** DATA LISTING follows **

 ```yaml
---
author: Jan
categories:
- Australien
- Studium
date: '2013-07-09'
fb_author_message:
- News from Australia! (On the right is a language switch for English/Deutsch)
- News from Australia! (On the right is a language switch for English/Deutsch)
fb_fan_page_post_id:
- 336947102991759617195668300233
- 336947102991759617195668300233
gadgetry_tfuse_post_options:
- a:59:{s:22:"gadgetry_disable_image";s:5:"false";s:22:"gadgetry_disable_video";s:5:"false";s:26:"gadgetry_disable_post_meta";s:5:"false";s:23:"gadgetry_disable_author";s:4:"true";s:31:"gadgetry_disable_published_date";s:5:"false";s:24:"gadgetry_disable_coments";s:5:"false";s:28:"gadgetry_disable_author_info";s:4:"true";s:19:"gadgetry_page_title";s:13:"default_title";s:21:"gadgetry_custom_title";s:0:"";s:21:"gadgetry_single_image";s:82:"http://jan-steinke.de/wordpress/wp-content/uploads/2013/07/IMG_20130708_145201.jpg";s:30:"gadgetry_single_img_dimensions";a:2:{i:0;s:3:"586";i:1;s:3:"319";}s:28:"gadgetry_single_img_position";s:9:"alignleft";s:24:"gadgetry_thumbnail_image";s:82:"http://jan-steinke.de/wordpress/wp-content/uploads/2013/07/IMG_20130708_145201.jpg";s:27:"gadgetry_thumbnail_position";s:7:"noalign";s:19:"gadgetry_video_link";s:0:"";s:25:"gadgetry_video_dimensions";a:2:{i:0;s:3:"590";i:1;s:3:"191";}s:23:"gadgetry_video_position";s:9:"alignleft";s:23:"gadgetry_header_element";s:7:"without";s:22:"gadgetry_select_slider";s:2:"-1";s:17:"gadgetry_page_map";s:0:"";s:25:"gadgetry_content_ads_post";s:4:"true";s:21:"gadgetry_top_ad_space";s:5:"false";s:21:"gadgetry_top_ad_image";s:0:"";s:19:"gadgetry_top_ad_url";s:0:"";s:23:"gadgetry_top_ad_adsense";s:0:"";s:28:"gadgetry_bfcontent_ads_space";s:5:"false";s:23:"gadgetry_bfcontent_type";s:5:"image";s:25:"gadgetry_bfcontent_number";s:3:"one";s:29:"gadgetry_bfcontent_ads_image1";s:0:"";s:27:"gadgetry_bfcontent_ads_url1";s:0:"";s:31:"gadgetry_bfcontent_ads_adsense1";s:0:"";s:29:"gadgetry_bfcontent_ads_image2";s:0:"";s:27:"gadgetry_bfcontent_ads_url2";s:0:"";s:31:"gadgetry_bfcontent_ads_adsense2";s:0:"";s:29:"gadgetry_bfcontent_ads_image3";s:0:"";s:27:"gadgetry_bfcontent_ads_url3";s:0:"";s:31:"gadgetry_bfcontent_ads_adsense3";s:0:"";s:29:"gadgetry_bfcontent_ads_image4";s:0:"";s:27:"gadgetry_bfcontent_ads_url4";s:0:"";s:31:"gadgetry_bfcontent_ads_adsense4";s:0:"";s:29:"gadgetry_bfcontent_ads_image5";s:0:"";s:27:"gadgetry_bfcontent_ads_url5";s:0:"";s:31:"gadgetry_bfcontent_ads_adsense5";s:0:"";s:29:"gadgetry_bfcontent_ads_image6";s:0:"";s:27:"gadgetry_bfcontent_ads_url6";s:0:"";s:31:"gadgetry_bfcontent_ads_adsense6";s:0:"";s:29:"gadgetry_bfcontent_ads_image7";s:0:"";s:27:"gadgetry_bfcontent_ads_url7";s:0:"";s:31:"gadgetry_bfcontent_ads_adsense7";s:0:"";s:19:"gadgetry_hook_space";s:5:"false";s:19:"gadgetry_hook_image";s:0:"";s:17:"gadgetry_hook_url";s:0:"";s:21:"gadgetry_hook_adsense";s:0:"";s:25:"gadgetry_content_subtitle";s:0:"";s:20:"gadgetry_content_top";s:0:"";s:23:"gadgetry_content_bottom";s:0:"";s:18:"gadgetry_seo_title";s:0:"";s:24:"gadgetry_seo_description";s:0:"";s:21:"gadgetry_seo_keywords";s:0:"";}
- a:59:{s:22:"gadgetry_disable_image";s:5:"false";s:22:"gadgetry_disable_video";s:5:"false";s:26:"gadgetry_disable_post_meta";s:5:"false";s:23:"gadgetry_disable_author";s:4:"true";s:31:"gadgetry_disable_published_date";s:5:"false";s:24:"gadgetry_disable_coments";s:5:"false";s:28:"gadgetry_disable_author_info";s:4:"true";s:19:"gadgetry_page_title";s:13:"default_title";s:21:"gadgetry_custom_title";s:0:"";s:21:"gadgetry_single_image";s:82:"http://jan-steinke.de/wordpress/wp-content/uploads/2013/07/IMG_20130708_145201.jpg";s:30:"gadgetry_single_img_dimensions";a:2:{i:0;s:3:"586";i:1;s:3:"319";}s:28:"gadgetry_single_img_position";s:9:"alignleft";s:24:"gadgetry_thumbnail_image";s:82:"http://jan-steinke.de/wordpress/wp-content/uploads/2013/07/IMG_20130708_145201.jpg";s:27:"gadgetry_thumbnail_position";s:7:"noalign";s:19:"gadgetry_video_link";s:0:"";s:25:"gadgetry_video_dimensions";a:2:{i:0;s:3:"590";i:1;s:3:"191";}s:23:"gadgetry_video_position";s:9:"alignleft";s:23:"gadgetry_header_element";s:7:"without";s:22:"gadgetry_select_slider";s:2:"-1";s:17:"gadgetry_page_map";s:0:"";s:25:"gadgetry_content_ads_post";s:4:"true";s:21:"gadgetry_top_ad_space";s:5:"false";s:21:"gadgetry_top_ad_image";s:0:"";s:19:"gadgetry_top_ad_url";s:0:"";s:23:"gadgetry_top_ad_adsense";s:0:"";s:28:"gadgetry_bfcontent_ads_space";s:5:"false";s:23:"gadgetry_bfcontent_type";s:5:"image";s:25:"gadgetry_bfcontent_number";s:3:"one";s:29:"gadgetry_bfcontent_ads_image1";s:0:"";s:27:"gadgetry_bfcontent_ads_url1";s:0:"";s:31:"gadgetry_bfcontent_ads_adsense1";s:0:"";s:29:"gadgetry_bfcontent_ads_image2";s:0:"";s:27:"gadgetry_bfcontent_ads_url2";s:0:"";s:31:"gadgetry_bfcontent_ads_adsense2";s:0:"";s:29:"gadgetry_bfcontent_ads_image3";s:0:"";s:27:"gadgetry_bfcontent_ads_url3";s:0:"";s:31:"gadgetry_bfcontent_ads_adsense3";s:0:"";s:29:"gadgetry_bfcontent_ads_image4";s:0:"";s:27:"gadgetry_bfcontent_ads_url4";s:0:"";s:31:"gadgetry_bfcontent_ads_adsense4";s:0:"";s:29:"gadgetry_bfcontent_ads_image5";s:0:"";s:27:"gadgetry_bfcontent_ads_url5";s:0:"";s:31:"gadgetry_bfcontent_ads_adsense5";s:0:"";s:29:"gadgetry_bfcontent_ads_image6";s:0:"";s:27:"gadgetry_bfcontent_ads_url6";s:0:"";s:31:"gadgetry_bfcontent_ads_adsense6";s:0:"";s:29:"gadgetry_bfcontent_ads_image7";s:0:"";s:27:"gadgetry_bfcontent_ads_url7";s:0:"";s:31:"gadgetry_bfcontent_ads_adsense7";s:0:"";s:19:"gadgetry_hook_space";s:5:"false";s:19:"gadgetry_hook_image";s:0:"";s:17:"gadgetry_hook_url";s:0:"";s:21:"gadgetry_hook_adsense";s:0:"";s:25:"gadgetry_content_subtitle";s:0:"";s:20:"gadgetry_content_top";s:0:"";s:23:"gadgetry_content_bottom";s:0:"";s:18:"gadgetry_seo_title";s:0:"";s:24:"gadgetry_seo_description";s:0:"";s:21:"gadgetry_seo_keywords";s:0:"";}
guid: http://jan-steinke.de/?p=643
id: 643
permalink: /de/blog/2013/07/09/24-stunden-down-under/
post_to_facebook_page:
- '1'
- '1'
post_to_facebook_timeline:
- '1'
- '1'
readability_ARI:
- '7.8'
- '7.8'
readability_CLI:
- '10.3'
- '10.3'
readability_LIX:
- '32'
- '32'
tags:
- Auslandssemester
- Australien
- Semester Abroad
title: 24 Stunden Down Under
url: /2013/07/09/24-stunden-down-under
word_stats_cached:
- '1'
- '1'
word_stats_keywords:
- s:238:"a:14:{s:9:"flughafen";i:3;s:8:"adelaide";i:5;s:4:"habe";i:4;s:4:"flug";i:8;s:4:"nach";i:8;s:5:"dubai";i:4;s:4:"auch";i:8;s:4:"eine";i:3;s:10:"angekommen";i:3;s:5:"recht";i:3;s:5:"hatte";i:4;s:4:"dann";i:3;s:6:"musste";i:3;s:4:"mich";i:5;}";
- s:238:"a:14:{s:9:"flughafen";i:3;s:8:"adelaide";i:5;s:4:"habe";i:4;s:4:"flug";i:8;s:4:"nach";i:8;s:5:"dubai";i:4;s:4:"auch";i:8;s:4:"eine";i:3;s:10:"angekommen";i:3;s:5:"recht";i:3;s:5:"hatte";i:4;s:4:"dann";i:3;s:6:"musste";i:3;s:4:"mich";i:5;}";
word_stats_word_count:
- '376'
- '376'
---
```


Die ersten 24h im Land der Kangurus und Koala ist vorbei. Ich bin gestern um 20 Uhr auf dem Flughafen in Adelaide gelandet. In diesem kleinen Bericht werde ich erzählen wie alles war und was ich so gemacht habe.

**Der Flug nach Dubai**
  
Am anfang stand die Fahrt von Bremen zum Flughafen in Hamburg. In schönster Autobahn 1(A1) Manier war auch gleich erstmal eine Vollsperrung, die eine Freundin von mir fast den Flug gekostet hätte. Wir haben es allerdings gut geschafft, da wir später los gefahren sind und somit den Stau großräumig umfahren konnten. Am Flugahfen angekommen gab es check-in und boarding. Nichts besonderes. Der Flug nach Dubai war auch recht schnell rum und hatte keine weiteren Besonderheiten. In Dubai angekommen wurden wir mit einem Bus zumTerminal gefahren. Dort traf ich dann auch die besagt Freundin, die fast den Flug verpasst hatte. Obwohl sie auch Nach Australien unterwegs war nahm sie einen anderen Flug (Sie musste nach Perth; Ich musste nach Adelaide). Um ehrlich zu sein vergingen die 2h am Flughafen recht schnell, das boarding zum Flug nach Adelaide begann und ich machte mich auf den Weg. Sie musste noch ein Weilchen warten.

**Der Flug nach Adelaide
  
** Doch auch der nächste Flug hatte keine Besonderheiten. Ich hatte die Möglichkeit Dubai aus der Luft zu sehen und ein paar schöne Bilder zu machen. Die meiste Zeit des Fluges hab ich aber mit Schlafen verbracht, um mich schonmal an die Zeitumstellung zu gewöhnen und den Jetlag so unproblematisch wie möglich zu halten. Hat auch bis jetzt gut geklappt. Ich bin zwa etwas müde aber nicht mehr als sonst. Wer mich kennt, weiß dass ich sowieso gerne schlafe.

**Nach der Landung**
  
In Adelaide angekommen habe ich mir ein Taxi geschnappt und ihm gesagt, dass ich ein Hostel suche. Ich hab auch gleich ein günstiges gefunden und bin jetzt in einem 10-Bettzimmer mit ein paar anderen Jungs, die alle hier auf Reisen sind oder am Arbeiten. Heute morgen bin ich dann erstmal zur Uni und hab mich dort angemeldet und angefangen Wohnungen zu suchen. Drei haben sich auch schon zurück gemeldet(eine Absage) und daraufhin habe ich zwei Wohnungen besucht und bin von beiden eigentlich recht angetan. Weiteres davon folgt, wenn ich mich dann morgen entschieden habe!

** End of DATA LISTING **

THE PROBLEM:
Above this instruction are the records; retype exactly the lines from the one containing "Die ersten 24h" up to and including the one containing "Flug nach Dubai**".

ANSWER SPACE:
Die ersten 24h im Land der Kangurus und Koala ist vorbei. Ich bin gestern um 20 Uhr auf dem Flughafen in Adelaide gelandet. In diesem kleinen Bericht werde ich erzählen wie alles war und was ich so gemacht habe.

**Der Flug nach Dubai**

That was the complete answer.